Du temps contraint au temps libéré

Autorin/Autor:
Von Kontrapunkt* vom 31. März 2010

Le temps, c’est de l’argent. Le temps, c’est aussi la liberté – ou pourrait l’être. Dans les conditions sociales et économiques actuelles, il est plutôt une contrainte, dans la vie familiale comme au travail. Au sein de la famille d’aujourd’hui, les contraintes de temps renforcent la prédominance masculine. Une véritable politique des temps devrait favoriser le temps libéré au détriment du temps contraint.

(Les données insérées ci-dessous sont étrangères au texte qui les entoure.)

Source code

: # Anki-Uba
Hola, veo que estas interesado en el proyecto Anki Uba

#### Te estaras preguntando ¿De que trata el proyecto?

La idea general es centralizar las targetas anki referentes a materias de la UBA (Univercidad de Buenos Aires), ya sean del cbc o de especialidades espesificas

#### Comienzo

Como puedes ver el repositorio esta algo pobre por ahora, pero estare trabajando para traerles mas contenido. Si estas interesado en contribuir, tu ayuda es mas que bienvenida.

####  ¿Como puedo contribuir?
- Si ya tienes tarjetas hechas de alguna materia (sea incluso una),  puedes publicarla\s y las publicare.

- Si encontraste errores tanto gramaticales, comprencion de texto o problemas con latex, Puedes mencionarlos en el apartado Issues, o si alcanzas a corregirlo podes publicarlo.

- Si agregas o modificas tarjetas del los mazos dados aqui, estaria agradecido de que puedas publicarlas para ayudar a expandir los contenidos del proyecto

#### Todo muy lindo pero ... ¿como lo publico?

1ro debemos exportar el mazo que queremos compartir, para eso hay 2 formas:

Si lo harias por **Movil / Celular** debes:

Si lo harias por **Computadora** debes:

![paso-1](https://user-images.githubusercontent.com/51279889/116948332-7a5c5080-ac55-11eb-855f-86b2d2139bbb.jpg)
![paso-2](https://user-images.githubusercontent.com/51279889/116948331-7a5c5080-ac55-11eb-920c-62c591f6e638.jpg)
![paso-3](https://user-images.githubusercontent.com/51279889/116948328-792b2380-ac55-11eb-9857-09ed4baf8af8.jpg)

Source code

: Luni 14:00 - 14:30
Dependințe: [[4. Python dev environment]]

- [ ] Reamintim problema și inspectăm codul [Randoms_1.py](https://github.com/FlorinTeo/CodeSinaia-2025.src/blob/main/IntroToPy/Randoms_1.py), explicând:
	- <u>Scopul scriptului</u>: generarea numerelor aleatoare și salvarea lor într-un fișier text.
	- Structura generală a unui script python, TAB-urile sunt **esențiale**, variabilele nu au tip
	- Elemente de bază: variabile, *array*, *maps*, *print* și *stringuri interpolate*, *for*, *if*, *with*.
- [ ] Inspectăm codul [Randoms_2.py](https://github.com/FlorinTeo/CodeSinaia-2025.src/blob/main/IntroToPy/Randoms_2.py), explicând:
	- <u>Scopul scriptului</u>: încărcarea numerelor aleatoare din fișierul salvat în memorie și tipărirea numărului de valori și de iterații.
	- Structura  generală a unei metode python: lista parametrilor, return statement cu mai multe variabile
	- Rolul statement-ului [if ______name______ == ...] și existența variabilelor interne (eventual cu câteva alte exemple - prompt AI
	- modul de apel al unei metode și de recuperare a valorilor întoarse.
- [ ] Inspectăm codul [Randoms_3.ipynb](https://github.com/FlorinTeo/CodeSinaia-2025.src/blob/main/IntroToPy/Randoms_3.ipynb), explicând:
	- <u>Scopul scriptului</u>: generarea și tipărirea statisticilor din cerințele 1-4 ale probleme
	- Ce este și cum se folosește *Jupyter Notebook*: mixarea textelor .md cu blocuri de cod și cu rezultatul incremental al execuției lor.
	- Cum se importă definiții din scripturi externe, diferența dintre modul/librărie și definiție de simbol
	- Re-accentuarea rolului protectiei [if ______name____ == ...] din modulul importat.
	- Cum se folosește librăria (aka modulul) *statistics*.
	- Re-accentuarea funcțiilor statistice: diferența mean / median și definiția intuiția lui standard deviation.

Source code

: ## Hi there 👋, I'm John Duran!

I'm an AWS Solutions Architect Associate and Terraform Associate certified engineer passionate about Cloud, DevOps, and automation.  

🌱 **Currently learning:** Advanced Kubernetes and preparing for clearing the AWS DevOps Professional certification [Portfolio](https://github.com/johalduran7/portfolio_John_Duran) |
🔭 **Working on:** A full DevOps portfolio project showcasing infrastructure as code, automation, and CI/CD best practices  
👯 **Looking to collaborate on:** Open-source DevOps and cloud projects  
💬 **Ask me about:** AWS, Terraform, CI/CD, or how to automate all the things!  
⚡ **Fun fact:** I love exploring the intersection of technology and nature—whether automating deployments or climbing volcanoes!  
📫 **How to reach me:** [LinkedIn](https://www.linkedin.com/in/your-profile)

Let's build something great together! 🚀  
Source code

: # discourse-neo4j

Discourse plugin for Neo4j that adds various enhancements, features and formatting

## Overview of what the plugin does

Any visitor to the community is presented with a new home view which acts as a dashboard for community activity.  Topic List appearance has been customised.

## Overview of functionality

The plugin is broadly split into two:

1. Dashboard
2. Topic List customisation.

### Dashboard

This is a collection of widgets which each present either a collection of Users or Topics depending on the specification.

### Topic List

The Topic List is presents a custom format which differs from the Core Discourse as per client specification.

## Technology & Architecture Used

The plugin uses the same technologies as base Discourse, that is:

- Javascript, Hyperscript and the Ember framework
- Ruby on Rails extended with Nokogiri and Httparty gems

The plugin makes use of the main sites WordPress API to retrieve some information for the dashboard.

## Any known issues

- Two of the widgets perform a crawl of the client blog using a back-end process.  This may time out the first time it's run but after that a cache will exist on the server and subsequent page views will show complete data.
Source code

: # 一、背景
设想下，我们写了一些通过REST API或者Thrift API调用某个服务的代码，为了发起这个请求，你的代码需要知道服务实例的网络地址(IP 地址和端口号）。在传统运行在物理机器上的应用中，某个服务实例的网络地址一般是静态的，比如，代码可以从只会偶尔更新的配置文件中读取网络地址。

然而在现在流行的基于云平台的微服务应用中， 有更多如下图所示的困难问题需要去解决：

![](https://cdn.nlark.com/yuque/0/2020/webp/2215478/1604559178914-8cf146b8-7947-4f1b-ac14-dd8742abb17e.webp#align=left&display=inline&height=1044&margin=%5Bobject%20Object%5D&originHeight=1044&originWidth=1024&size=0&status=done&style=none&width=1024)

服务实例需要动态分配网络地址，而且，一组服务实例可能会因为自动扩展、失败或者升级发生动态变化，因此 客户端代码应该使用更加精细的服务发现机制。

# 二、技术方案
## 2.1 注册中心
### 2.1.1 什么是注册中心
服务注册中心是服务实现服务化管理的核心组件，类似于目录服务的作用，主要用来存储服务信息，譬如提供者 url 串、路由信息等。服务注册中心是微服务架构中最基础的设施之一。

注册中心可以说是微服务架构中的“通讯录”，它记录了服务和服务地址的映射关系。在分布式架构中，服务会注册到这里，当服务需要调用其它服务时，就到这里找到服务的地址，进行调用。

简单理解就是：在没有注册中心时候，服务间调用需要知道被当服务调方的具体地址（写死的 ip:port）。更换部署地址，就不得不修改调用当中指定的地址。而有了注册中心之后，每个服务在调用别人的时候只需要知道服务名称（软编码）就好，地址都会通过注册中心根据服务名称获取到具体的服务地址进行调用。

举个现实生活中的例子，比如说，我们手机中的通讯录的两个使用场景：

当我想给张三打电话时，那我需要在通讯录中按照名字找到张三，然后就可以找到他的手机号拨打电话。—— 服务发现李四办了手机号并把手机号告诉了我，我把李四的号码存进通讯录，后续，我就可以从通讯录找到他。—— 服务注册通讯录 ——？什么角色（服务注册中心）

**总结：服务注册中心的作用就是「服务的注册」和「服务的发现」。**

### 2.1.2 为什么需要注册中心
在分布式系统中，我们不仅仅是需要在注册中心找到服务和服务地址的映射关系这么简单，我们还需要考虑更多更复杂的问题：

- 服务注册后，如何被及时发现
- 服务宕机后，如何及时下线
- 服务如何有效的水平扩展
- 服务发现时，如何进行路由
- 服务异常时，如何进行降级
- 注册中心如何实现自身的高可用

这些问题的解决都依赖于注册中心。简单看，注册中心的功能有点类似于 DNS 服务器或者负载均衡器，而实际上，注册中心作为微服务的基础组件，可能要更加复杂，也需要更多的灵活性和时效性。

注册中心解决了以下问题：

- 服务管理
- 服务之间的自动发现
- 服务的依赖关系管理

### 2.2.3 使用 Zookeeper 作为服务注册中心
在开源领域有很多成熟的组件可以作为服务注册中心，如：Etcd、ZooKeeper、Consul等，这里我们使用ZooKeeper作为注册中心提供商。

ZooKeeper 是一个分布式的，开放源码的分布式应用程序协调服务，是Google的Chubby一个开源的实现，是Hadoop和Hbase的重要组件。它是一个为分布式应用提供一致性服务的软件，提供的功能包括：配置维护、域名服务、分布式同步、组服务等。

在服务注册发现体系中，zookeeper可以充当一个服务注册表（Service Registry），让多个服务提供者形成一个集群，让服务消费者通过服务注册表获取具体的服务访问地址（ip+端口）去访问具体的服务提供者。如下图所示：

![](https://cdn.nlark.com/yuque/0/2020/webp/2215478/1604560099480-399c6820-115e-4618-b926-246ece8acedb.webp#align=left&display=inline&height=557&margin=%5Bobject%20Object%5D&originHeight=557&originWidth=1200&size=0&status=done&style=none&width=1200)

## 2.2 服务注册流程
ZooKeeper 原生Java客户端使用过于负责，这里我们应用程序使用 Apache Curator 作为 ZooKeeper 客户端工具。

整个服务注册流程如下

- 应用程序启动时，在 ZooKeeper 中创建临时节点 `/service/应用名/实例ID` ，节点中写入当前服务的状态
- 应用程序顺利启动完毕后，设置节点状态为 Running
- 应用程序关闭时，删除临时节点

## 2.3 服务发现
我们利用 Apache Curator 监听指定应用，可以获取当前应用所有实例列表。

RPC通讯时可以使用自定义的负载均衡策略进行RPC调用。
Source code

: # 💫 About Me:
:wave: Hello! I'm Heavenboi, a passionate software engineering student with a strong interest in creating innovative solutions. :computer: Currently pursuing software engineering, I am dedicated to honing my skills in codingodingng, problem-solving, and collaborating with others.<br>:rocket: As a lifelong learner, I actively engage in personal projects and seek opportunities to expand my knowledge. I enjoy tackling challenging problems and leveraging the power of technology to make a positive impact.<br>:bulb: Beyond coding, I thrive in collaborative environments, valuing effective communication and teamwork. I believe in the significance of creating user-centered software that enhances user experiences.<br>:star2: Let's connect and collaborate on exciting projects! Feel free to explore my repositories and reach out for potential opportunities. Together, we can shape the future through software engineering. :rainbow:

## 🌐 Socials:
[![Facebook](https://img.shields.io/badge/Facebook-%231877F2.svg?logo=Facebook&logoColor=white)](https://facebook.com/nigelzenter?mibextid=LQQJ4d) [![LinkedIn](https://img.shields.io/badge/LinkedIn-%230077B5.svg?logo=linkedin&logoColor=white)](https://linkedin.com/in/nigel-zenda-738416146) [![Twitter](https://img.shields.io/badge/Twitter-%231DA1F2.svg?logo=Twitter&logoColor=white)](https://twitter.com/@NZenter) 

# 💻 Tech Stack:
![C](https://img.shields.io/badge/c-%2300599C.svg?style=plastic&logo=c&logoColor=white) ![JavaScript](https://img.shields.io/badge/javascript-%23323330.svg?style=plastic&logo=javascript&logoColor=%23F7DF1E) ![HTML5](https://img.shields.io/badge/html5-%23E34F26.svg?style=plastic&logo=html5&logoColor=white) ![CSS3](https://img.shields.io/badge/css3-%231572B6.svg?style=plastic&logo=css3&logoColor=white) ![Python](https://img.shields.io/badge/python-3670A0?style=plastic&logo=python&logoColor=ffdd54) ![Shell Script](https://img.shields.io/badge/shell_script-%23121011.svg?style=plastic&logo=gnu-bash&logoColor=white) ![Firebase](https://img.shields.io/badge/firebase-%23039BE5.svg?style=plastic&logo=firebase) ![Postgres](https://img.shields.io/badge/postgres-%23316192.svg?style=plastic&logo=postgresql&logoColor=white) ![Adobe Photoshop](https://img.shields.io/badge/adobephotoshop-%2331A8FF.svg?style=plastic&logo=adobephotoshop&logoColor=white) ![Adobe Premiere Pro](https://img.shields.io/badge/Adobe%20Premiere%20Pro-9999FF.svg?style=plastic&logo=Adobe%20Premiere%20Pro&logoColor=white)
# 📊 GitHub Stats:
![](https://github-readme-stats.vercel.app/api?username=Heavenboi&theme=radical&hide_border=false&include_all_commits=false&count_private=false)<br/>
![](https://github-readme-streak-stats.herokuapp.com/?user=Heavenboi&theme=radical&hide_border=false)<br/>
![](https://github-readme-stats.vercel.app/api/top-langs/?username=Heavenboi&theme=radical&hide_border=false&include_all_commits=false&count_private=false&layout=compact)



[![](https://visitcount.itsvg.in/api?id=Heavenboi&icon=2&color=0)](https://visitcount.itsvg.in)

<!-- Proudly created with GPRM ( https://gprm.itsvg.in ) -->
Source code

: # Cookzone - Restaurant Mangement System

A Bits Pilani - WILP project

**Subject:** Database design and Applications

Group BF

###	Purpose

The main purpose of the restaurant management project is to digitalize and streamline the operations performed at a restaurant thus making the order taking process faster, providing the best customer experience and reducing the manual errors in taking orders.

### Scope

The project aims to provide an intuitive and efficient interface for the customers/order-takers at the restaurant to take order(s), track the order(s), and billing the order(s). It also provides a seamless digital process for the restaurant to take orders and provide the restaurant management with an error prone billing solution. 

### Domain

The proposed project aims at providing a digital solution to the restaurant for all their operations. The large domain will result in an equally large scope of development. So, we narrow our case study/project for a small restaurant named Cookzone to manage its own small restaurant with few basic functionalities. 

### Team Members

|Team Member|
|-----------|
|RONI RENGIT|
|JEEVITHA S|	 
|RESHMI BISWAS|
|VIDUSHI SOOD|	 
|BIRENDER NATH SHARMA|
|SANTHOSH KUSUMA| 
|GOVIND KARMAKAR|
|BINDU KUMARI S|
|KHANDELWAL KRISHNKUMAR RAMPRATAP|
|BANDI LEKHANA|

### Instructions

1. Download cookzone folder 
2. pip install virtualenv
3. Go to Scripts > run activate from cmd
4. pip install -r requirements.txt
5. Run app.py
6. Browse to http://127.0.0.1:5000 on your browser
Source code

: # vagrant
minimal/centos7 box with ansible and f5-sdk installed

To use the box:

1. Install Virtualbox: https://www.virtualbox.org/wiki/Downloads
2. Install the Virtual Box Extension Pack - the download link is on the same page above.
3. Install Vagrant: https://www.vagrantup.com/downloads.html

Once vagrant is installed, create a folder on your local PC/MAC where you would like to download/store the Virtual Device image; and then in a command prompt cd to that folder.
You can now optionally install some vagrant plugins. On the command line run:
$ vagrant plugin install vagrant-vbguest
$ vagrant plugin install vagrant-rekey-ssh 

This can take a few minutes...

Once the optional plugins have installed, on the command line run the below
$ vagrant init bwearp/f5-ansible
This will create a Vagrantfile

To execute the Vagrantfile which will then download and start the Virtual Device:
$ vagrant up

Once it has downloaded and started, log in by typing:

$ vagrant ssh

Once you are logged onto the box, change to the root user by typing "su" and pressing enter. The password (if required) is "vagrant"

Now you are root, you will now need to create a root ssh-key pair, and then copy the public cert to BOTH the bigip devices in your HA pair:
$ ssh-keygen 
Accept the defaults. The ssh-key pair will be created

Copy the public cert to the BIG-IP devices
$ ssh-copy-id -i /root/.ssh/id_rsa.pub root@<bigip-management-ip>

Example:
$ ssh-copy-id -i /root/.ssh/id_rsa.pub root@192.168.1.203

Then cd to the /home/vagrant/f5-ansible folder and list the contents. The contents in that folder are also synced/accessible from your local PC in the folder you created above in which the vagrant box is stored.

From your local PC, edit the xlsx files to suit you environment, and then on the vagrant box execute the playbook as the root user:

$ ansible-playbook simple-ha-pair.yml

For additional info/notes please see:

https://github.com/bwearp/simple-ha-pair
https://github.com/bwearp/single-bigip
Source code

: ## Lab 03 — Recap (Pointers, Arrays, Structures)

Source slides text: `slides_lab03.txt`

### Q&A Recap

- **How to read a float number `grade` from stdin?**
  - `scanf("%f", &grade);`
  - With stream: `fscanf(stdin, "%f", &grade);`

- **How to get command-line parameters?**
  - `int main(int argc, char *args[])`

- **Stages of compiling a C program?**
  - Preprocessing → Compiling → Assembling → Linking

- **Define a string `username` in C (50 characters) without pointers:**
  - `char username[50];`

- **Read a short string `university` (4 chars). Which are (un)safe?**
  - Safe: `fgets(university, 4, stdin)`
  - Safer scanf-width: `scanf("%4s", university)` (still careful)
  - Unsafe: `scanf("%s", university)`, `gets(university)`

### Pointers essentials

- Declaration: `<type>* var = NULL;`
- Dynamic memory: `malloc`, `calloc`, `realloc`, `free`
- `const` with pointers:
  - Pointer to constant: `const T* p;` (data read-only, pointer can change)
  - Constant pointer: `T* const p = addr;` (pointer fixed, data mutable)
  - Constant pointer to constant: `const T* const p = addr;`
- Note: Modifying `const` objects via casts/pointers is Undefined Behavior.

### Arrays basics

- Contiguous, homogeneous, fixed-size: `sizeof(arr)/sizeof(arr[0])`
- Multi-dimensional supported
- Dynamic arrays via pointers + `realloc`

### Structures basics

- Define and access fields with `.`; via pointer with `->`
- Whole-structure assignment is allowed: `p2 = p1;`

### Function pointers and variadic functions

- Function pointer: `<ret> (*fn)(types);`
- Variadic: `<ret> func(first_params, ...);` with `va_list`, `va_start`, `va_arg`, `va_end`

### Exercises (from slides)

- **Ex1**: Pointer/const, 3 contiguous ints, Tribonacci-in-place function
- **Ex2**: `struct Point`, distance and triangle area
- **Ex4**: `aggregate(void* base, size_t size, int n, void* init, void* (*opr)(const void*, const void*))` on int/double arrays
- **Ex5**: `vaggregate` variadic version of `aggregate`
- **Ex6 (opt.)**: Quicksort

Alors que la „famille traditionnelle “ est devenue rare, notre image de la vie familiale continue d’être fortement imprégnée par ce modèle. Un modèle qui a connu son apogée au milieu du 20e siècle: le père assure le revenu, la mère s’occupe du ménage et de l’éducation des enfants, chacun trouvant son épanouissement dans sa fonction. L’histoire sociale des familles l’a démontré, ce modèle „bourgeois“ (et non pas agrarien) de la famille s’est diffusé en Europe surtout au cours du 19e siècle. Il a été intégré dans les grandes institutions construites durant cette période (l’école, l’industrie, le droit – le droit du travail, mais aussi la constitution, le code civil etc.), et a acquis au 20e siècle le statut d’un idéal généralisé. Pouvoir entretenir une femme entièrement engagée dans la vie familiale en évitant largement l’espace public était devenu une marque de réussite sociale pour les hommes. Dans la mesure où cet idéal a été réalisé en pratique, il était fondé non seulement sur une séparation stricte des sphères d’activité masculine et féminine, mais également sur la dépendance financière et sociale de la femme. Cela vaut aussi pour la plupart des solutions intermédiaires qui voient les femmes réduire et non cesser leur activité professionnelle. En effet le statut mineur du travail à temps partiel, ainsi que la discrimination salariale directe et indirecte, continuent d’assurer la prédominance masculine.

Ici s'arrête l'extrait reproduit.